I use the Sign of the Cross. I make it to bless myself. To do this well I need often enough to refresh my mind by recalling aptly what I have always known, and what, maybe, I have grown too familiar with. I need to stimulate my will with the hope of things to come. I need to enkindle my charity so that, as I make the sacred sign, I really look closer at God and at my fellows, and grow spiritually toward them all. And so I can renew my knowledge of my Faith and its dogmas and history. How, then, do we so frequently talk with one sign? Why do we bless ourselves with the Sign of the Cross? We really do it because there is something in our minds and hearts to which we wish to give expression with our hands, with our faces, with our bodies. We humans are that way. If we feel something, we show it; or, if we do not show it, we are somehow restraining ourselves, disciplining ourselves, “under wraps.” Of course, we can render exterior acts meaningless by routine. But this dampening of our feelings, this admitting to our actions of the dullness of routine, ought really not be permitted ourselves when we make the Sign of the Cross. That blessing is too live an action. It involves too much feeling, too much thought, to be sunk into the lethargy or the apathy of a religious symbol allowed to decay. We just cannot afford to allow the supremely urgent Trinity to see us talk with a sign that is lifeless, to hear us talk without meaning in the Sign of the Cross. Indeed, in blessing ourselves, we are really addressing the Trinity. The Trinity! Is there anything we do not owe the Trinity? God, our Father, Who created us; and God, the Son, Who redeemed us; and God, the Holy Spirit, Who sanctifies and energizes us!
We Call on God.
“In the name of . . .” we say. That is an invocation. We call up someone, that is an evocation. We call up the very God of all. Men invoke, they call upon; men evoke, they call out “spirits” when they do this; men tremble at their audacity. We Christians can hardly let this invocation, this calling on, this evocation, this calling up and calling out be a mere formality. In the dark and tremulous memories of men - so say anthropologists - the name is continually found standing in the sense of person. And St. Thomas Aquinas says it more happily, we think: “The cause which confers the fullness of spiritual strength is the holy Trinity . . . . We call on, we call up that cause when we say: “In the name of . . . . .”

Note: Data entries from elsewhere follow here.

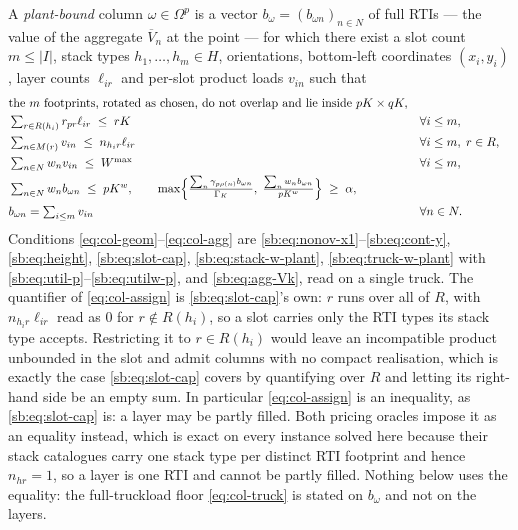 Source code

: A \emph{plant-bound} column $\omega\in\Omega^{p}$ is a vector
$b_{\omega}=(b_{\omega n})_{n\in N}$ of full RTIs --- the value of the
aggregate $\overline{V}_{n}$ at the point --- for which there exist a
slot count $m\le|I|$, stack types $h_{1},\dots,h_{m}\in H$,
orientations, bottom-left coordinates $(x_{i},y_{i})$, layer counts
$\ell_{ir}$ and per-slot product loads $v_{in}$ such that
\begin{align}
&\text{the $m$ footprints, rotated as chosen, do not overlap and lie
   inside } pK\times qK,
   \label{eq:col-geom}\\
&\textstyle\sum_{r\in R(h_{i})} r_{pr}\ell_{ir}\;\le\;rK
   &&\forall i\le m,
   \label{eq:col-height}\\
&\textstyle\sum_{n\in M(r)} v_{in}\;\le\;n_{h_{i}r}\ell_{ir}
   &&\forall i\le m,\;r\in R,
   \label{eq:col-assign}\\
&\textstyle\sum_{n\in N} w_{n}v_{in}\;\le\;W^{\max}
   &&\forall i\le m,
   \label{eq:col-crush}\\
&\textstyle\sum_{n\in N} w_{n}b_{\omega n}\;\le\;pK^{w},
   \qquad
   \max\Bigl\{\tfrac{\sum_{n}\gamma_{p\rho(n)}b_{\omega n}}{\Gamma_{K}},\;
              \tfrac{\sum_{n}w_{n}b_{\omega n}}{pK^{w}}\Bigr\}\;\ge\;\alpha,
   \label{eq:col-truck}\\
&b_{\omega n}=\textstyle\sum_{i\le m} v_{in}
   &&\forall n\in N.
   \label{eq:col-agg}
\end{align}
Conditions \eqref{eq:col-geom}--\eqref{eq:col-agg} are
\eqref{sb:eq:nonov-x1}--\eqref{sb:eq:cont-y}, \eqref{sb:eq:height},
\eqref{sb:eq:slot-cap}, \eqref{sb:eq:stack-w-plant},
\eqref{sb:eq:truck-w-plant} with \eqref{sb:eq:util-p}--\eqref{sb:eq:utilw-p},
and \eqref{sb:eq:agg-Vk}, read on a single truck. The quantifier of
\eqref{eq:col-assign} is \eqref{sb:eq:slot-cap}'s own: $r$ runs over all
of $R$, with $n_{h_{i}r}\ell_{ir}$ read as $0$ for $r\notin R(h_{i})$,
so a slot carries only the RTI types its stack type accepts. Restricting
it to $r\in R(h_{i})$ would leave an incompatible product unbounded in
the slot and admit columns with no compact realisation, which is exactly
the case \eqref{sb:eq:slot-cap} covers by quantifying over $R$ and
letting its right-hand side be an empty sum. In particular
\eqref{eq:col-assign} is an inequality, as \eqref{sb:eq:slot-cap} is: a
layer may be partly filled. Both pricing oracles impose it as an
equality instead, which is exact on every instance solved here because
their stack catalogues carry one stack type per distinct RTI footprint
and hence $n_{hr}=1$, so a layer is one RTI and cannot be partly
filled. Nothing below uses the equality: the full-truckload floor
\eqref{eq:col-truck} is stated on $b_{\omega}$ and not on the layers.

Catholic nations used to preface treaties “In the name of the Holy Trinity” to show their good faith and trembling hopes of peace under the name of God. Some Catholic nations, such as Ireland, still do. “In the name of . . . . .” personalizes; it calls on the living and energizing person.Naming is serious business. We “name” a baby; and, forever after, that baby has become for us a definite, labelled person. Gangsters “put the finger on” another; they “name” him. And he is in for something indeed. And everyone knows how effective it is to remember the name of the one we address.
Be Thoughtful Here.
We go on, then, “In the name of . . . . .”
Somehow we make contact with the person and the power of the one named. In this case, we make contact with the power of God, the Three-in-One “. . . . The Father, the Son, and the Holy Spirit.”
I am God’s creature, God’s child, God’s son and I go forward calling Him up with this evocation, at His command and under His direction, with His protection. I am Christ’s member and I go forth at this invocation to do in my way what He does stupendously in His. I am one who “in the Spirit” speaks and acts. I exercise and I work. Alone, I might never turn my thoughts or my actions to such mighty things as spiritual realities, such as my God, my Redeemer. Alone, I might be frightened too much, awed too thoroughly, silenced too utterly by the profundity of God, mysterious, the Three-in-One. I might even not want to think of this God, so real, so personal, so intimate, so actual.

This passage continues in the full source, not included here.